ISC Distinguished Lecture Series: “From the Theory of Ice Ages to IPCC climate projections”

16 May | 16:00 – 17:00 CEST | 14:00 – 15:00 UTC
ISC Distinguished Lecture Series: “From the Theory of Ice Ages to IPCC climate projections”

Despite improved understanding of global and regional climate change and increased model complexity, the relative contribution of different feedbacks (clouds, ocean circulation, vegetation and its coupling with water and carbon cycles, ice…) continues to vary from model to model, leading to mismatches between climate reconstructions and simulations.
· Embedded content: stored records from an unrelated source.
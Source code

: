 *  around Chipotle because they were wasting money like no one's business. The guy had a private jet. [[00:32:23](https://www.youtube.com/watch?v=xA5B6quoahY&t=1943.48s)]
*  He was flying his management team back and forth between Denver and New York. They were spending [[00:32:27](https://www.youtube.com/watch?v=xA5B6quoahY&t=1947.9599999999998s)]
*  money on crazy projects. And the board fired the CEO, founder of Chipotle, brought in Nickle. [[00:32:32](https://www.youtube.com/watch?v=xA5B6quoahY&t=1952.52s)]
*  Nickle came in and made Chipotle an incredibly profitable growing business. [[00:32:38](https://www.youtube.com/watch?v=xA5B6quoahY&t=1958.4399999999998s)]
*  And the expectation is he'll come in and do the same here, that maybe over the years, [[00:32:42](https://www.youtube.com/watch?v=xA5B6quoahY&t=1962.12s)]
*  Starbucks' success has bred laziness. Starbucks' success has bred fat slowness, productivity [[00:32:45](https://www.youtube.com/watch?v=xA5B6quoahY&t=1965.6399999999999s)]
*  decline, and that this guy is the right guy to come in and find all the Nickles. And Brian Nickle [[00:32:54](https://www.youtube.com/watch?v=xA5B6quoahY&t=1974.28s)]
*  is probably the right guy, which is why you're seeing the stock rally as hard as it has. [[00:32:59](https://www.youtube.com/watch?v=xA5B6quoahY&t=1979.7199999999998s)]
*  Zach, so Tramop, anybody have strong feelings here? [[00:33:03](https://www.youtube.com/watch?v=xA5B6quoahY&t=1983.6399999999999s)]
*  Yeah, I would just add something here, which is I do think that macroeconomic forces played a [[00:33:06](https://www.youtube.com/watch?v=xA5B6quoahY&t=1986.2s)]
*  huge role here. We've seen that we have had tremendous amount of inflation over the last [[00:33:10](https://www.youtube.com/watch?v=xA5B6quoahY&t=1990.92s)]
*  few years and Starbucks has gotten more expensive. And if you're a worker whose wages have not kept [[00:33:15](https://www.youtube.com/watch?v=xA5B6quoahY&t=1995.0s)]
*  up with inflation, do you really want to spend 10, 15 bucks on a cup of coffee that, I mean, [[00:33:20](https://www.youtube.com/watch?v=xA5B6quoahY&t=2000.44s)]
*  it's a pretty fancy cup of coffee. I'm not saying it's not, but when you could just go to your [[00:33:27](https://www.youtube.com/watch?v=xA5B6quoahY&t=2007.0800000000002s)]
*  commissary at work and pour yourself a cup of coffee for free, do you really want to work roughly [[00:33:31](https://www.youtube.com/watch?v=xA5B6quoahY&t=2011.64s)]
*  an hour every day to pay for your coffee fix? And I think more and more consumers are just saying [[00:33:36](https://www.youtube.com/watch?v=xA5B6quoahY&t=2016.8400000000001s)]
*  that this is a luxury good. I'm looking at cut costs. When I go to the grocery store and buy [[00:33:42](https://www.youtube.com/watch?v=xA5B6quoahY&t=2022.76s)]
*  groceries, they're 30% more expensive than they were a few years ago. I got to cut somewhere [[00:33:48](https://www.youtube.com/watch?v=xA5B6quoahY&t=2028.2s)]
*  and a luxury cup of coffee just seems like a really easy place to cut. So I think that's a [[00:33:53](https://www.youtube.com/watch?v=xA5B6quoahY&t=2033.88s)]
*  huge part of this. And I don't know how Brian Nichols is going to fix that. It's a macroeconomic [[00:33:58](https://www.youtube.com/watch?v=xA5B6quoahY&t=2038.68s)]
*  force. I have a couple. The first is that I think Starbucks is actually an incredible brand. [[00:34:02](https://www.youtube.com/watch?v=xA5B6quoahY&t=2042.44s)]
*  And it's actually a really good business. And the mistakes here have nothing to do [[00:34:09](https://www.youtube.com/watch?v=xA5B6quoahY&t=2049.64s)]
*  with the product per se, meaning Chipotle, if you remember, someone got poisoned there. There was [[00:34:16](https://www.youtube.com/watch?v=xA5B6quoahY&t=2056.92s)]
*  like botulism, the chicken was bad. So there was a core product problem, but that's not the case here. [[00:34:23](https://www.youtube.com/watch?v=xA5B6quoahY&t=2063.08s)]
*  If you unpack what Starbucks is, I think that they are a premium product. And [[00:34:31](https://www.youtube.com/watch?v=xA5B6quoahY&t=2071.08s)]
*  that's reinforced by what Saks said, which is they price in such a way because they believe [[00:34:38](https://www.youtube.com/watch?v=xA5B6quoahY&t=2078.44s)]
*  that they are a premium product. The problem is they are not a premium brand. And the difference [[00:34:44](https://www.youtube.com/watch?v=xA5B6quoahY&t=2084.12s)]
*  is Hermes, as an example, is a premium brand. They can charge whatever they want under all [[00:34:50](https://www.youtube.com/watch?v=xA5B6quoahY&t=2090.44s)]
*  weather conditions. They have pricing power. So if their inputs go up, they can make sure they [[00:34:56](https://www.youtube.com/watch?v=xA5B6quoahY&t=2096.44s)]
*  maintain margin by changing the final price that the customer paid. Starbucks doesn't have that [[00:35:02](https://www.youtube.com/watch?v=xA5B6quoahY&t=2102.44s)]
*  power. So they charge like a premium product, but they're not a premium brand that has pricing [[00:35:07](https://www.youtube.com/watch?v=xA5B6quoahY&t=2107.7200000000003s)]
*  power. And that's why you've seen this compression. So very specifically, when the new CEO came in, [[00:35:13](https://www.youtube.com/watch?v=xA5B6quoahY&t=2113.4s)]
Acquiring new Quaternary paleoclimatic records and comparing them with model results is, more than ever, the basic science needed to explain current climate change and improve climate projections.

In this lecture, María Fernanda Sánchez Goñi, Professor of Paleoclimatology, briefly introduced the discovery of the ice ages, the astronomical theory explaining them, and the unexpected identification of abrupt climate variability (millennial-to-centennial) in the 1980s.

After summarizing the evolution of global climate over the last million year, she showed its impact on different regions of the planet. She highlighted the mismatch between past climates and model simulations and, in particular, the problems linked to modelling regional responses to past global climate changes, for example in monsoon regions.

These issues have strong implications for future climate models, projections of sea level rise and regional impact of climate change. Basic research on the Quaternary is still needed to evaluate model simulations and improve climate projections.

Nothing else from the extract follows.